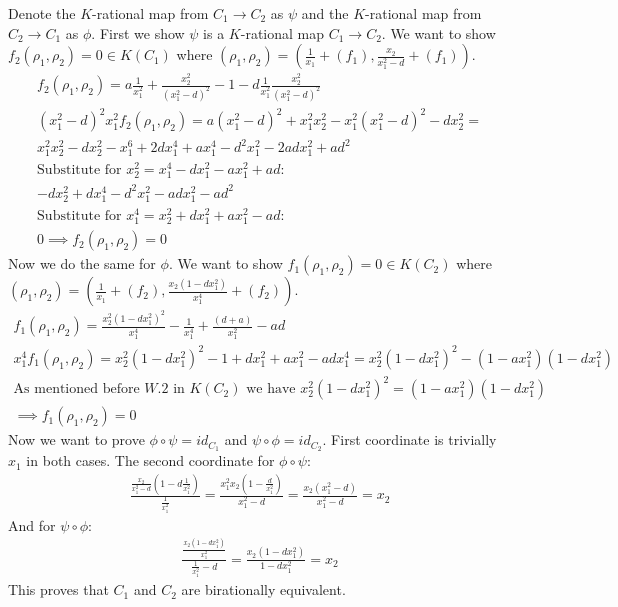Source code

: \documentclass[12pt, a4paper]{article}
\begin{document}
Denote the $K$-rational map from $C_1 \rightarrow C_2$ as $\psi$ and the $K$-rational map from $C_2 \rightarrow C_1$ as $\phi$. First we show $\psi$ is a $K$-rational map $C_1 \rightarrow C_2$. We want to show $f_2(\rho_1, \rho_2) = 0 \in K(C_1)$ where $(\rho_1, \rho_2) = \left( \frac{1}{x_1} + (f_1), \frac{x_2}{x_1^2-d} + (f_1) \right)$.
\begin{gather*}
f_2(\rho_1, \rho_2) = a\frac{1}{x_1^2} + \frac{x_2^2}{(x_1^2-d)^2} - 1 -d\frac{1}{x_1^2}\frac{x_2^2}{(x_1^2-d)^2}\\
(x_1^2-d)^2x_1^2f_2(\rho_1, \rho_2) = a(x_1^2-d)^2+x_1^2x_2^2-x_1^2(x_1^2-d)^2-dx_2^2 = \\
x_1^2x_2^2-dx_2^2-x_1^6+2dx_1^4+ax_1^4-d^2x_1^2-2adx_1^2+ad^2\\
\text{Substitute for $x_2^2 = x_1^4-dx_1^2-ax_1^2+ad$:}\\
-dx_2^2+dx_1^4-d^2x_1^2-adx_1^2-ad^2\\
\text{Substitute for $x_1^4 = x_2^2+dx_1^2+ax_1^2-ad$:}\\
0 \implies f_2(\rho_1, \rho_2) = 0
\end{gather*}
Now we do the same for $\phi$. We want to show $f_1(\rho_1, \rho_2) = 0 \in K(C_2)$ where $(\rho_1, \rho_2) = \left( \frac{1}{x_1} + (f_2), \frac{x_2(1-dx_1^2)}{x_1^4} + (f_2) \right)$.
\begin{gather*}
f_1(\rho_1, \rho_2) = \frac{x_2^2(1-dx_1^2)^2}{x_1^4} - \frac{1}{x_1^4} + \frac{(d+a)}{x_1^2}-ad\\
x_1^4f_1(\rho_1, \rho_2) = x_2^2(1-dx_1^2)^2-1+dx_1^2+ax_1^2-adx_1^4 = x_2^2(1-dx_1^2)^2 - (1-ax_1^2)(1-dx_1^2)\\
\text{As mentioned before $W.2$ in $K(C_2)$ we have $x_2^2(1-dx_1^2)^2 = (1-ax_1^2)(1-dx_1^2)$}\\
\implies f_1(\rho_1, \rho_2) = 0
\end{gather*}
Now we want to prove $\phi \circ \psi = id_{C_1}$ and $\psi \circ \phi = id_{C_2}$. First coordinate is trivially $x_1$ in both cases. The second coordinate for $\phi \circ \psi$:
\begin{gather*}
\frac{\frac{x_2}{x_1^2-d}\left(1- d\frac{1}{x_1^2} \right)}{\frac{1}{x_1^2}} = \frac{x_1^2x_2(1-\frac{d}{x_1^2})}{x_1^2-d} = \frac{x_2(x_1^2-d)}{x_1^2-d} = x_2
\end{gather*}
And for $\psi \circ \phi$:
\begin{gather*}
\frac{\frac{x_2(1-dx_1^2)}{x_1^2}}{\frac{1}{x_1^2}-d} = \frac{x_2(1-dx_1^2)}{1-dx_1^2} = x_2
\end{gather*}
This proves that $C_1$ and $C_2$ are birationally equivalent. 
\end{document}
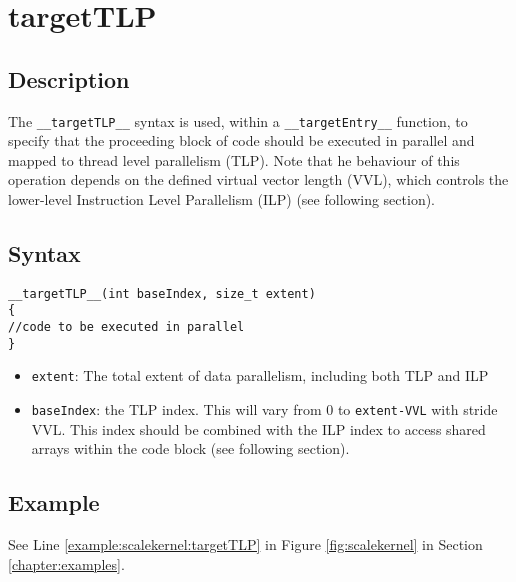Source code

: 



\newpage
\section{targetTLP}\label{sec:TLP}

\subsection{Description}

The \verb+__targetTLP__+ syntax is used, within a \verb+__targetEntry__+
function, to specify that the proceeding block of code should be
executed in parallel and mapped to thread level parallelism
(TLP). Note that he behaviour of this operation depends on the defined
virtual vector length (VVL), which controls the lower-level
Instruction Level Parallelism (ILP) (see following section).

\subsection{Syntax}
\begin{verbatim}
__targetTLP__(int baseIndex, size_t extent) 
{
//code to be executed in parallel
}
\end{verbatim}

\begin{itemize}
\item \verb+extent+: The total extent of data parallelism, including
  both TLP and ILP
\item \verb+baseIndex+: the TLP index. This will vary from 0 to \verb+extent-VVL+ with stride VVL. This index should be combined with the ILP index to access shared arrays within the code block (see following section).

\end{itemize}


\subsection{Example}
See Line \ref{example:scalekernel:targetTLP} in Figure \ref{fig:scalekernel} in Section \ref{chapter:examples}.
..........
* What you have to do
When a line above includes the word "circ", please list that line.

* The completed task
Now we want to prove $\phi \circ \psi = id_{C_1}$ and $\psi \circ \phi = id_{C_2}$. First coordinate is trivially $x_1$ in both cases. The second coordinate for $\phi \circ \psi$:
And for $\psi \circ \phi$:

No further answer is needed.